November 11, 2010
Office of the Inspector General Releases Report on ATF Project Gunrunner
The National Shooting Sports Foundation is reviewing a report issued Monday by the U.S. Department of Justice’s Office of the Inspector General (OIG) evaluating ATF’s Project Gunrunner (PGR) initiative on the “illicit trafficking of guns from the United States to Mexico” and makes 15 recommendations for changes and improvements to PGR. One recommendation, however, echoes a past proposal made by the anti-gun Mayors Against Illegal Guns (MAIG) coalition in its “Blueprint for Federal Action on Guns (2009).” The OIG recommends imposing multiple sales reporting requirements for long guns. Of course, such a policy would further add to the already extensive paperwork and record-keeping requirements burdening America’s retailers – where a single mistake could cost them their license and even land them in jail.
The OIG notes that ATF compliance inspections of dealers along the Southwest Border increased 133% during PGR. Last year, ATF inspected about 2,000 retailers in border states and only two licenses were revoked (0.1%). These revocations were for reasons unknown and could have had nothing to do with illicit trafficking of guns; furthermore, no dealers were charged with any criminal wrongdoing. This is not surprising, of course, since with the rarest of exceptions federal firearms dealers are law abiding businesses that are on the frontlines. These retailers aid ATF and law enforcement in preventing firearms from being obtained by criminals and are a vital source of intelligence on illegal firearms trafficking for ATF. Interestingly, the IOG report goes on to say that “Project Gunrunner’s investigative focus has largely remained on gun dealer inspections and straw purchaser investigations, rather than targeting higher-level traffickers and smugglers. As a result, ATF has not made full use of the intelligence, technological, and prosecutorial resources that can help ATF’s investigations reach into the higher levels of trafficking rings.”
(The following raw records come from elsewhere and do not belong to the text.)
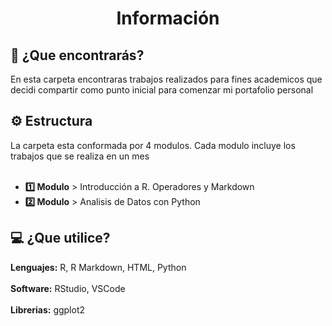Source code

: <h1 align="center">Información</h1>
<h2>🤔 ¿Que encontrarás?</h2>
En esta carpeta encontraras trabajos realizados para fines academicos que decidi compartir como punto inicial para comenzar mi portafolio personal

<h2>⚙️ Estructura</h2>
La carpeta esta conformada por 4 modulos. Cada modulo incluye los trabajos que se realiza en un mes  
<br></br>

- **1️⃣ Modulo** > Introducción a R. Operadores y Markdown
- **2️⃣ Modulo** > Analisis de Datos con Python

<h2>💻 ¿Que utilice?</h2>

**Lenguajes:** R, R Markdown, HTML, Python <br></br>
**Software:** RStudio, VSCode <br></br>
**Librerias:** ggplot2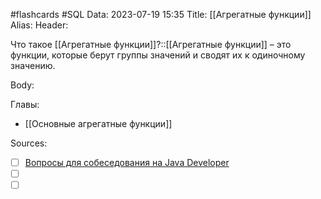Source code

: #flashcards #SQL 
Data: 2023-07-19 15:35
Title: [[Агрегатные функции]]
Alias:
Header:

Что такое [[Агрегатные функции]]?::[[Агрегатные функции]] – это функции, которые берут группы значений и сводят их к одиночному значению.
<!--SR:!2023-11-03,10,710-->


Body:




Главы:
- [[Основные агрегатные функции]]


Sources:
- [ ] [Вопросы для собеседования на Java Developer](https://github.com/enhorse/java-interview/blob/master/README.md#%D0%9E%D0%9E%D0%9F)
- [ ] []()
- [ ] []()
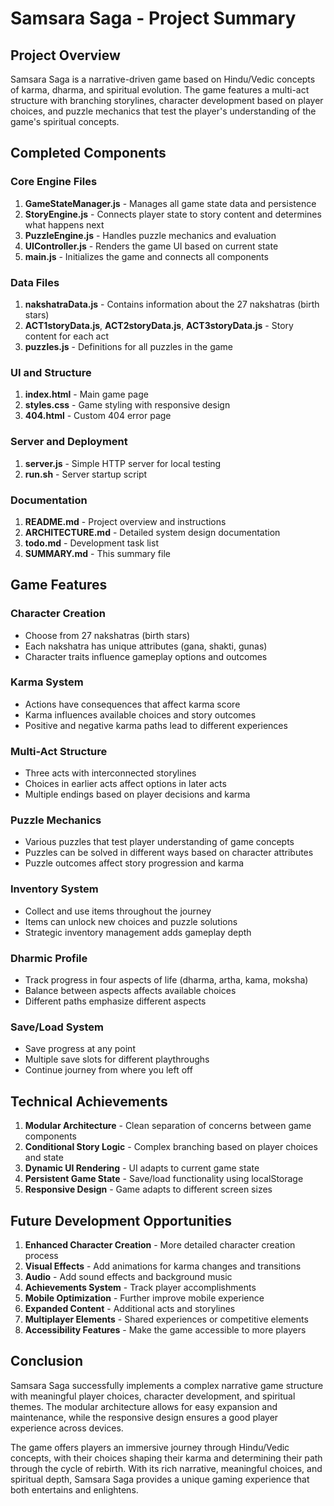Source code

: # Samsara Saga - Project Summary

## Project Overview

Samsara Saga is a narrative-driven game based on Hindu/Vedic concepts of karma, dharma, and spiritual evolution. The game features a multi-act structure with branching storylines, character development based on player choices, and puzzle mechanics that test the player's understanding of the game's spiritual concepts.

## Completed Components

### Core Engine Files
1. **GameStateManager.js** - Manages all game state data and persistence
2. **StoryEngine.js** - Connects player state to story content and determines what happens next
3. **PuzzleEngine.js** - Handles puzzle mechanics and evaluation
4. **UIController.js** - Renders the game UI based on current state
5. **main.js** - Initializes the game and connects all components

### Data Files
1. **nakshatraData.js** - Contains information about the 27 nakshatras (birth stars)
2. **ACT1storyData.js**, **ACT2storyData.js**, **ACT3storyData.js** - Story content for each act
3. **puzzles.js** - Definitions for all puzzles in the game

### UI and Structure
1. **index.html** - Main game page
2. **styles.css** - Game styling with responsive design
3. **404.html** - Custom 404 error page

### Server and Deployment
1. **server.js** - Simple HTTP server for local testing
2. **run.sh** - Server startup script

### Documentation
1. **README.md** - Project overview and instructions
2. **ARCHITECTURE.md** - Detailed system design documentation
3. **todo.md** - Development task list
4. **SUMMARY.md** - This summary file

## Game Features

### Character Creation
- Choose from 27 nakshatras (birth stars)
- Each nakshatra has unique attributes (gana, shakti, gunas)
- Character traits influence gameplay options and outcomes

### Karma System
- Actions have consequences that affect karma score
- Karma influences available choices and story outcomes
- Positive and negative karma paths lead to different experiences

### Multi-Act Structure
- Three acts with interconnected storylines
- Choices in earlier acts affect options in later acts
- Multiple endings based on player decisions and karma

### Puzzle Mechanics
- Various puzzles that test player understanding of game concepts
- Puzzles can be solved in different ways based on character attributes
- Puzzle outcomes affect story progression and karma

### Inventory System
- Collect and use items throughout the journey
- Items can unlock new choices and puzzle solutions
- Strategic inventory management adds gameplay depth

### Dharmic Profile
- Track progress in four aspects of life (dharma, artha, kama, moksha)
- Balance between aspects affects available choices
- Different paths emphasize different aspects

### Save/Load System
- Save progress at any point
- Multiple save slots for different playthroughs
- Continue journey from where you left off

## Technical Achievements

1. **Modular Architecture** - Clean separation of concerns between game components
2. **Conditional Story Logic** - Complex branching based on player choices and state
3. **Dynamic UI Rendering** - UI adapts to current game state
4. **Persistent Game State** - Save/load functionality using localStorage
5. **Responsive Design** - Game adapts to different screen sizes

## Future Development Opportunities

1. **Enhanced Character Creation** - More detailed character creation process
2. **Visual Effects** - Add animations for karma changes and transitions
3. **Audio** - Add sound effects and background music
4. **Achievements System** - Track player accomplishments
5. **Mobile Optimization** - Further improve mobile experience
6. **Expanded Content** - Additional acts and storylines
7. **Multiplayer Elements** - Shared experiences or competitive elements
8. **Accessibility Features** - Make the game accessible to more players

## Conclusion

Samsara Saga successfully implements a complex narrative game structure with meaningful player choices, character development, and spiritual themes. The modular architecture allows for easy expansion and maintenance, while the responsive design ensures a good player experience across devices.

The game offers players an immersive journey through Hindu/Vedic concepts, with their choices shaping their karma and determining their path through the cycle of rebirth. With its rich narrative, meaningful choices, and spiritual depth, Samsara Saga provides a unique gaming experience that both entertains and enlightens.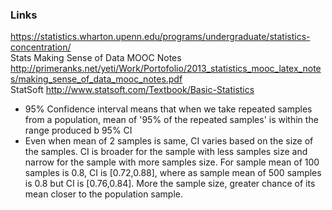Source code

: ### Links
https://statistics.wharton.upenn.edu/programs/undergraduate/statistics-concentration/  <br/>
Stats Making Sense of Data MOOC Notes http://primeranks.net/yeti/Work/Portofolio/2013_statistics_mooc_latex_notes/making_sense_of_data_mooc_notes.pdf  <br/>
StatSoft http://www.statsoft.com/Textbook/Basic-Statistics  <br/>

* 95% Confidence interval means that when we take repeated samples from a population, mean of '95% of the repeated samples' is within the range produced b 95% CI  
* Even when mean of 2 samples is same, CI varies based on the size of the samples. CI is broader for the sample with less samples size and narrow for the sample with more samples size. For sample mean of 100 samples is 0.8, CI is [0.72,0.88], where as sample mean of 500 samples is 0.8 but CI is [0.76,0.84]. More the sample size, greater chance of its mean closer to the population sample.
Rather than impose additional record keeping requirements on dealers, ATF should review the OIG’s other recommendations and adopt and implement those that are appropriate and feasible. More can be achieved by continuing to strengthen the dialogue and partnership with the dealer community, particularly along the southwest border. And, through cooperative initiatives like “Don’t Lie for the Other Guy,” an anti-straw purchasing public awareness and dealer education campaign jointly run by NSSF and ATF.